Mufti has a special and detailed section on the Özal period, which is characterized as the Turkish Republic “Taking Sail”. Özal aimed for Turkey to be among one of the world’s 10 or 15 leading nations in 10 years’ time. Towards this end, he introduced various political and economic reforms and tried to capture a balance between the East and the West. His so-called counter-republican paradigm in strategic culture was characterized as something between “cautious insularity and daring venturesomeness” (p. 63). Mufti treats Iraq as a special case study, in which Özal’s active foreign policy in the Middle East was subject to many objections internally, both in civilian and military circles.
Finally Mufti covers the period starting from the 1990s until the end of 2008, which he labels “Floundering” since Turkey was struggling with many internal and external threats at that time. Turkey’s foreign policy activism and openings in different regions, such as the Middle East, Russia and Balkans, are studied at great length. Mufti (p. 87) argues that this period “witnessed an unprecedented upsurge in activism abroad”. Moreover, in this period, there was a counter-paradigm to the dominant strategic culture paradigm, mainly contending republican and imperial paradigms.
The last two decades of the Turkish Republic has witnessed the rise of Islamism, as in the case of Necmettin Erbakan, and business-oriented liberalism, as in the case of Mesut Yılmaz, both of whom served as prime ministers in the mid-1990s, that challenged the republican security paradigm. As a result, Turkey “continued to exhibit that strange combination of reluctant assertiveness” (p. 148) in its foreign and security policy until the end of the 1990s. A paradigm crisis in Turkish strategic culture was inevitable with the coming to power of the Justice and Development Party (AKP) in 2002, which tried to combine Islamic values with democracy. In doing so they relied heavily on a new vision reflecting neo-Ottoman perspective—although this neo-Ottomanist idea is questionable—as represented by the political scientist Ahmet Davutoğlu, who is currently serving as the foreign minister.

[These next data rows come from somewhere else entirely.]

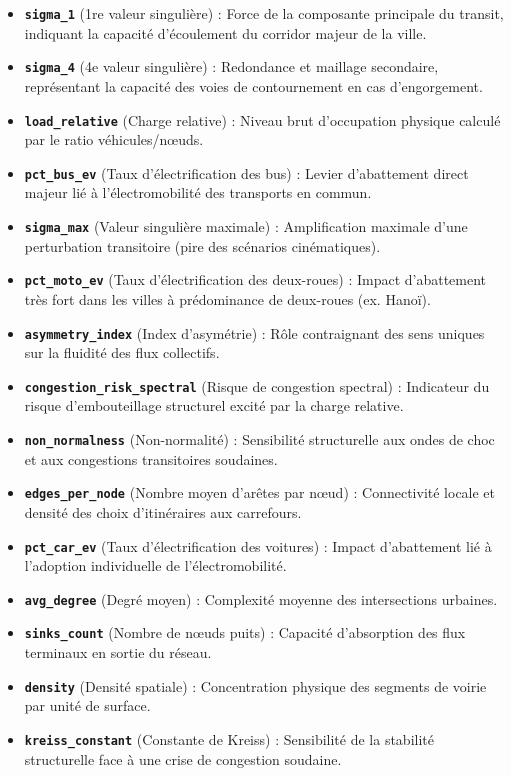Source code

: \documentclass[10pt, a4paper]{article}
\begin{document}
\begin{itemize}
\item
  \textbf{\texttt{sigma\_1}} (1re valeur singulière) : Force de la
  composante principale du transit, indiquant la capacité d'écoulement
  du corridor majeur de la ville.
\item
  \textbf{\texttt{sigma\_4}} (4e valeur singulière) : Redondance et
  maillage secondaire, représentant la capacité des voies de
  contournement en cas d'engorgement.
\item
  \textbf{\texttt{load\_relative}} (Charge relative) : Niveau brut
  d'occupation physique calculé par le ratio véhicules/nœuds.
\item
  \textbf{\texttt{pct\_bus\_ev}} (Taux d'électrification des bus) :
  Levier d'abattement direct majeur lié à l'électromobilité des
  transports en commun.
\item
  \textbf{\texttt{sigma\_max}} (Valeur singulière maximale) :
  Amplification maximale d'une perturbation transitoire (pire des
  scénarios cinématiques).
\item
  \textbf{\texttt{pct\_moto\_ev}} (Taux d'électrification des
  deux-roues) : Impact d'abattement très fort dans les villes à
  prédominance de deux-roues (ex. Hanoï).
\item
  \textbf{\texttt{asymmetry\_index}} (Index d'asymétrie) : Rôle
  contraignant des sens uniques sur la fluidité des flux collectifs.
\item
  \textbf{\texttt{congestion\_risk\_spectral}} (Risque de congestion
  spectral) : Indicateur du risque d'embouteillage structurel excité par
  la charge relative.
\item
  \textbf{\texttt{non\_normalness}} (Non-normalité) : Sensibilité
  structurelle aux ondes de choc et aux congestions transitoires
  soudaines.
\item
  \textbf{\texttt{edges\_per\_node}} (Nombre moyen d'arêtes par nœud) :
  Connectivité locale et densité des choix d'itinéraires aux carrefours.
\item
  \textbf{\texttt{pct\_car\_ev}} (Taux d'électrification des voitures) :
  Impact d'abattement lié à l'adoption individuelle de
  l'électromobilité.
\item
  \textbf{\texttt{avg\_degree}} (Degré moyen) : Complexité moyenne des
  intersections urbaines.
\item
  \textbf{\texttt{sinks\_count}} (Nombre de nœuds puits) : Capacité
  d'absorption des flux terminaux en sortie du réseau.
\item
  \textbf{\texttt{density}} (Densité spatiale) : Concentration physique
  des segments de voirie par unité de surface.
\item
  \textbf{\texttt{kreiss\_constant}} (Constante de Kreiss) : Sensibilité
  de la stabilité structurelle face à une crise de congestion soudaine.
\end{itemize}
\end{document}
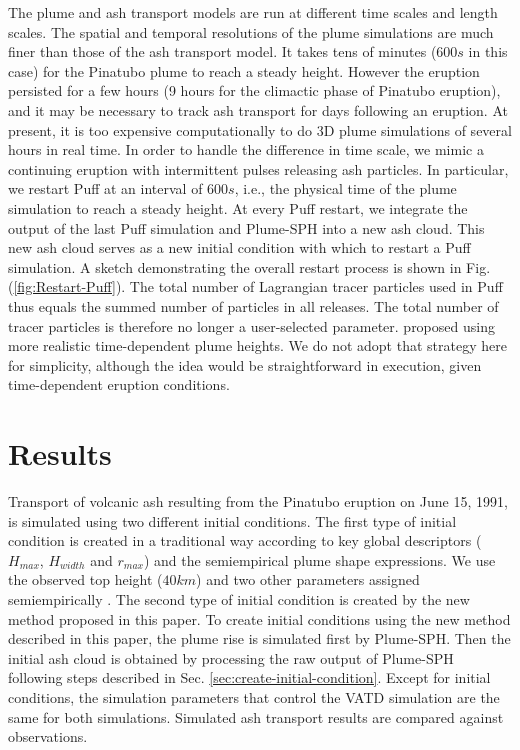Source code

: \documentclass[utf8]{frontiersSCNS} %
\begin{document}
The plume and ash transport models are run at different time scales and length scales. The spatial and temporal resolutions of the plume simulations are much finer than those of the ash transport model. It takes tens of minutes ($600 s$ in this case) for the Pinatubo plume to reach a steady height. However the eruption persisted for a few hours (9 hours for the climactic phase of Pinatubo eruption), and it may be necessary to track ash transport for days following an eruption. At present, it is too expensive computationally to do 3D plume simulations of several hours in real time. In order to handle the difference in time scale, we mimic a continuing eruption with intermittent pulses releasing ash particles. In particular, we restart Puff at an interval of $600 s$, i.e., the physical time of the plume simulation to reach a steady height. At every Puff restart, we integrate the output of the last Puff simulation and Plume-SPH into a new ash cloud. This new ash cloud serves as a new initial condition with which to restart a Puff simulation. A sketch demonstrating the overall restart process is shown in Fig. (\ref{fig:Restart-Puff}). The total number of Lagrangian tracer particles used in Puff thus equals the summed number of particles in all releases. The total number of tracer particles is therefore no longer a user-selected parameter.  \citet{fero2008simulation} proposed using more realistic time-dependent plume heights. We do not adopt that strategy here for simplicity, although the idea would be straightforward in execution, given time-dependent eruption conditions.

\section{Results}

Transport of volcanic ash resulting from the Pinatubo eruption on June 15, 1991, is simulated using two different initial conditions.
The first type of initial condition is created in a traditional way according to key global descriptors ($H_{max}$, $H_{width}$ and $r_{max}$) and the semiempirical plume shape expressions. We use the observed top height ($40 km$) and two other parameters assigned semiempirically \citep{bursik2012estimation}. The second type of initial condition is created by the new method proposed in this paper. To create initial conditions using the new method described in this paper, the plume rise is simulated first by Plume-SPH. Then the initial ash cloud is obtained by processing the raw output of Plume-SPH following steps described in Sec. \ref{sec:create-initial-condition}. Except for initial conditions, the simulation parameters that control the VATD simulation are the same for both simulations. Simulated ash transport results are compared against observations.
\end{document}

This book is recommended especially to those who are interested in learning about the most important events as well as actors in the Turkish foreign and security policy-making process in the last century, starting from the very last years of the Ottoman Empire, from a different and critical scholarly perspective based on a broad literature and sometimes first-hand information. It is very interesting to see how the domestic and foreign policy in Turkey have interacted in terms of foreign and security policy making and how Turkish foreign policy has sailed not only between daring and caution, but also between republican and imperial paradigms throughout the century.
However, it is necessary to have prior background information on Turkish foreign and security policy as well as on the central themes and figures of the history of Turkey to have a better understanding of this book. Even though this book has covered many aspects of Turkish foreign policy, it would also be useful if other important aspects, like Turkey’s opening up towards Africa after the 2000s or Turkey’s active participation in certain international organizations such as the UN, were also analyzed from a broader perspective. Sometimes it falls into the trap of too much emphasis on Turkish domestic politics at the expense of its foreign policy.